Records from a dataset
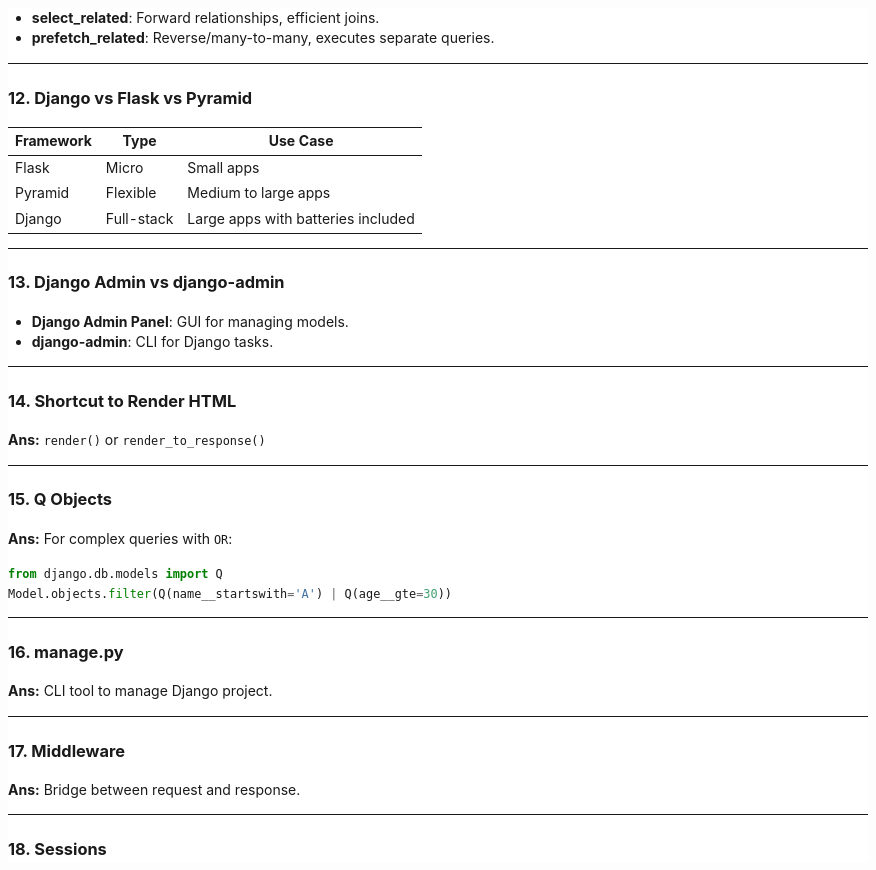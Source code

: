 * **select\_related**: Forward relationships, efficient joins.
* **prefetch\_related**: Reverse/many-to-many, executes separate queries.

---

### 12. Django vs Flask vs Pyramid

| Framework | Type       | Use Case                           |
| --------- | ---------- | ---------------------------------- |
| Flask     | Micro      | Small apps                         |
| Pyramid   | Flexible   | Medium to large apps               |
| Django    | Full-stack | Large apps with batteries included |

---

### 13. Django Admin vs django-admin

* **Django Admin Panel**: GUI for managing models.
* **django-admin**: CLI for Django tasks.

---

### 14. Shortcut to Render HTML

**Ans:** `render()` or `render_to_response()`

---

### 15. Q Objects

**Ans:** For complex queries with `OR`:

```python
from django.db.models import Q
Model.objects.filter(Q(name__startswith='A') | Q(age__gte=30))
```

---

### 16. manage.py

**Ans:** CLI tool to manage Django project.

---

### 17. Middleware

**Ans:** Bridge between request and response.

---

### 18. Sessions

| Exercise requirements |
Retype exactly, and only, the lines that run from the one with "for managing models." through the final line of the entries.

| Finished exercise |
* **Django Admin Panel**: GUI for managing models.
* **django-admin**: CLI for Django tasks.

---

### 14. Shortcut to Render HTML

**Ans:** `render()` or `render_to_response()`

---

### 15. Q Objects

**Ans:** For complex queries with `OR`:

```python
from django.db.models import Q
Model.objects.filter(Q(name__startswith='A') | Q(age__gte=30))
```

---

### 16. manage.py

**Ans:** CLI tool to manage Django project.

---

### 17. Middleware

**Ans:** Bridge between request and response.

---

### 18. Sessions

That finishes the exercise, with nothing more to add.